Hal itu disampaikan oleh Wali Kota Surabaya Eri Cahyadi yang mengaku sepakat dengan usulan APEKSI terkait sistem zonasi. Bahasan tersebut dibahas dalam Rapat Kerja Nasional (Rakernas) ke-XVI APEKSI di Kota Makassar pada 10--14 Juli 2023.
Advertisement
"Jadi semua kepala daerah pada waktu APEKSI mengatakan termasuk zonasi ini agar dapat dievaluasi. Karena apa? Zonasi ini kan ada yang jaraknya dekat, karena kami (pemerintah daerah) belum siap untuk semua kecamatan ada sekolah SD, SMP, SMA," sebut Eri Cahyadi di Surabaya, Jawa Timur, Selasa, 18 Juli 2023 seperti dikutip dari Antara.
Aturan sistem zonasi sendiri tertuang dalam Permendikbud Nomor 1 Tahun 2021 tentang PPDB pada Taman Kanak-kanak, Sekolah Dasar, Sekolah Menengah Pertama, Sekolah Menengah Atas, dan Sekolah Menengah Kejuruan. Wali Kota Eri pun mengungkapkan tidak semua dalam wilayah kelurahan terdapat SD, SMP, maupun SMA negeri.
Kalau berpedoman sistem zonasi, menurut dia, anak di dalam sebuah kelurahan akan sulit masuk ke sekolah negeri yang ada di wilayah lain. Sebab, anak itu bakal tergeser dengan calon peserta didik lain yang domisilinya lebih dekat dengan sekolah negeri.
"Jadi kalau (dibuat kuota) 20 persen kelurahan, 20 persen kecamatan, salah, di-loss ya salah. Itu akhirnya semua kepala daerah kemarin (Rakernas Apeksi) menyampaikan," ucapnya.
Tokoh Nasional Sepakat Evaluasi Sistem Zonasi
Lebih lanjut Wali Kota Eri menyebut dalam Rakernas Apeksi di Makassar, tiga tokoh nasional Indonesia juga sepakat menyampaikan terkait dengan persoalan PPDB sistem zonasi. Ketiga tokoh tersebut adalah Ganjar Pranowo, Prabowo Subianto, dan Anies Baswedan.
"Ketiganya menyampaikan terkait permasalahan zonasi.

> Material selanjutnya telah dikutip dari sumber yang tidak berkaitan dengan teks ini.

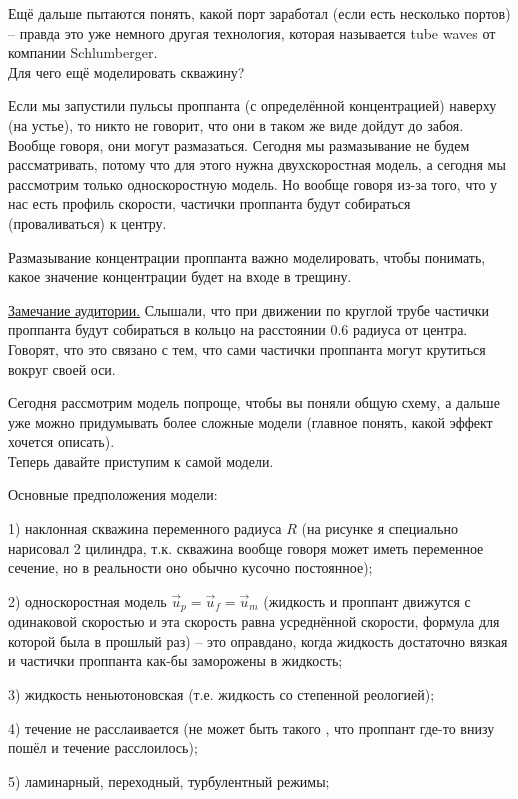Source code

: \documentclass[main.tex]{subfiles}
\begin{document}
Ещё дальше пытаются понять, какой порт заработал (если есть несколько портов) -- правда это уже немного другая технология, которая называется tube waves от компании Schlumberger.
\\

Для чего ещё моделировать скважину?

Если мы запустили пульсы проппанта (с определённой концентрацией) наверху (на устье), то никто не говорит, что они в таком же виде дойдут до забоя.
Вообще говоря, они могут размазаться.
Сегодня мы размазывание не будем рассматривать, потому что для этого нужна двухскоростная модель, а сегодня мы рассмотрим только односкоростную модель.
Но вообще говоря из-за того, что у нас есть профиль скорости, частички проппанта будут собираться (проваливаться) к центру.

Размазывание концентрации проппанта важно моделировать, чтобы понимать, какое значение концентрации будет на входе в трещину.


\underline{Замечание аудитории.}
Слышали, что при движении по круглой трубе частички проппанта будут собираться в кольцо на расстоянии 0.6 радиуса от центра.
Говорят, что это связано с тем, что сами частички проппанта могут крутиться вокруг своей оси.


Сегодня рассмотрим модель попроще, чтобы вы поняли общую схему, а дальше уже можно придумывать более сложные модели (главное понять, какой эффект хочется описать).
\\

Теперь давайте приступим к самой модели.

Основные предположения модели:

1) наклонная скважина переменного радиуса $R$ (на рисунке я специально нарисовал 2 цилиндра, т.к. скважина вообще говоря может иметь переменное сечение, но в реальности оно обычно кусочно постоянное);

2) односкоростная модель $\vec{u}_p=\vec{u}_f=\vec{u}_m$ (жидкость и проппант движутся с одинаковой скоростью и эта скорость равна усреднённой скорости, формула для которой была в прошлый раз) -- это оправдано, когда жидкость достаточно вязкая и частички проппанта как-бы заморожены в жидкость;

3) жидкость неньютоновская (т.е. жидкость со степенной реологией);

4) течение не расслаивается (не может быть такого , что проппант где-то внизу пошёл и течение расслоилось);

5) ламинарный, переходный, турбулентный режимы;
\end{document}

Semoga ini ada gambaran ke depannya nanti seperti apa," katanya.
Di lain hal ia menegaskan ada pedoman terkait domisili dalam PPDB sistem zonasi di Kota Surabaya, di mana Pemerintah Kota (Pemkot) Surabaya menerapkan syarat minimal satu tahun domisili untuk pendaftaran PPDB sistem zonasi.
"Di Surabaya seperti domisili, kami sudah tahu ketika dia belum satu tahun (tinggal di Surabaya) tidak boleh. Makanya kami lihat KSK-nya (Kartu Susunan Keluarga), dia satu tahun apa tidak, kalau tidak, ya tidak boleh," jelasnya lagi.
Pedoman terkait domisili di Kota Pahlawan sebelumnya juga diterapkan Pemkot Surabaya dalam menentukan daftar sasaran Keluarga Penerima Manfaat (KPM) Bantuan Sosial (Bansos). Menurutnya, hal ini dilakukan karena banyak warga luar daerah yang domisili KTP Surabaya hanya ingin mendapat intervensi bantuan, termasuk layanan kesehatan. Bahkan, menurut dia, ada satu rumah di Surabaya yang digunakan untuk domisili hingga 40 KK (Kartu Keluarga).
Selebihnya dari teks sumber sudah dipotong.